WHAT YOU WILL DO: Please take the records that follow and repeat exactly the lines starting with the line with "annihilator-row family of $q$ are" and going on through the line with "at the target".

(Stored data)
- - - - -
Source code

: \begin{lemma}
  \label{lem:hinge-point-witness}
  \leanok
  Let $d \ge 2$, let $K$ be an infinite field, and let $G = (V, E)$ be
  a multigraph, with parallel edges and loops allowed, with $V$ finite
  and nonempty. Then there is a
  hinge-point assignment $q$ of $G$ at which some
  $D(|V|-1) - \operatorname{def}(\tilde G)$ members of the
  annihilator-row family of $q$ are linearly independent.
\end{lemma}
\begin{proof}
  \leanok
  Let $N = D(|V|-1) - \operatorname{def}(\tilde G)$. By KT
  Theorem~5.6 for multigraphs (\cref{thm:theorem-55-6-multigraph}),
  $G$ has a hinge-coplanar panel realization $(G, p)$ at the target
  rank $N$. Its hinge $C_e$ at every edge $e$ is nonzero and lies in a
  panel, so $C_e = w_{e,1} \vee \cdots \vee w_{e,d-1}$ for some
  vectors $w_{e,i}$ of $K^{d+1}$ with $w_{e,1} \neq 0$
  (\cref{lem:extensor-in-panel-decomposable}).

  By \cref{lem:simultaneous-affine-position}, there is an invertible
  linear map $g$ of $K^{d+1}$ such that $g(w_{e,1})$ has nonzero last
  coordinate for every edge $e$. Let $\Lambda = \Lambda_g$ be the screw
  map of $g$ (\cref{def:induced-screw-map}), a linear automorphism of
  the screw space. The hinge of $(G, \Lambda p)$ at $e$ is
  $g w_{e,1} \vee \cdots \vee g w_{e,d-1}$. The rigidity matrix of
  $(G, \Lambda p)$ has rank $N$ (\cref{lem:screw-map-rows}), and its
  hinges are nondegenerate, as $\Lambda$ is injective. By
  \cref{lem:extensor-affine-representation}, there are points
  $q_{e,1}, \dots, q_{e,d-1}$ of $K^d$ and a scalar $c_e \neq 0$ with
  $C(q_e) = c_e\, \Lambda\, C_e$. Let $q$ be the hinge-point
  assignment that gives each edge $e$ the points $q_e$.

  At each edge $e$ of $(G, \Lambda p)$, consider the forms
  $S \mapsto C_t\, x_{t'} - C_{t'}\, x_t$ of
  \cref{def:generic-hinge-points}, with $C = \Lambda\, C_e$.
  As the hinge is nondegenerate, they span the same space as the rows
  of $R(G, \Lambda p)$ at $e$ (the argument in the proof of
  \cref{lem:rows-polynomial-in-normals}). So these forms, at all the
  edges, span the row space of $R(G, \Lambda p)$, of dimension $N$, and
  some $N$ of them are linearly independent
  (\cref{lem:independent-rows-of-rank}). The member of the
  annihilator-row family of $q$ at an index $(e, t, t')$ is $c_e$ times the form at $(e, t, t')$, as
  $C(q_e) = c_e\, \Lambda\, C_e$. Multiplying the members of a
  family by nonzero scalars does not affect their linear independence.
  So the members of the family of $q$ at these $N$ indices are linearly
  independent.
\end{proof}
- - - - -
EXERCISE OUTPUT:
  annihilator-row family of $q$ are linearly independent.
\end{lemma}
\begin{proof}
  \leanok
  Let $N = D(|V|-1) - \operatorname{def}(\tilde G)$. By KT
  Theorem~5.6 for multigraphs (\cref{thm:theorem-55-6-multigraph}),
  $G$ has a hinge-coplanar panel realization $(G, p)$ at the target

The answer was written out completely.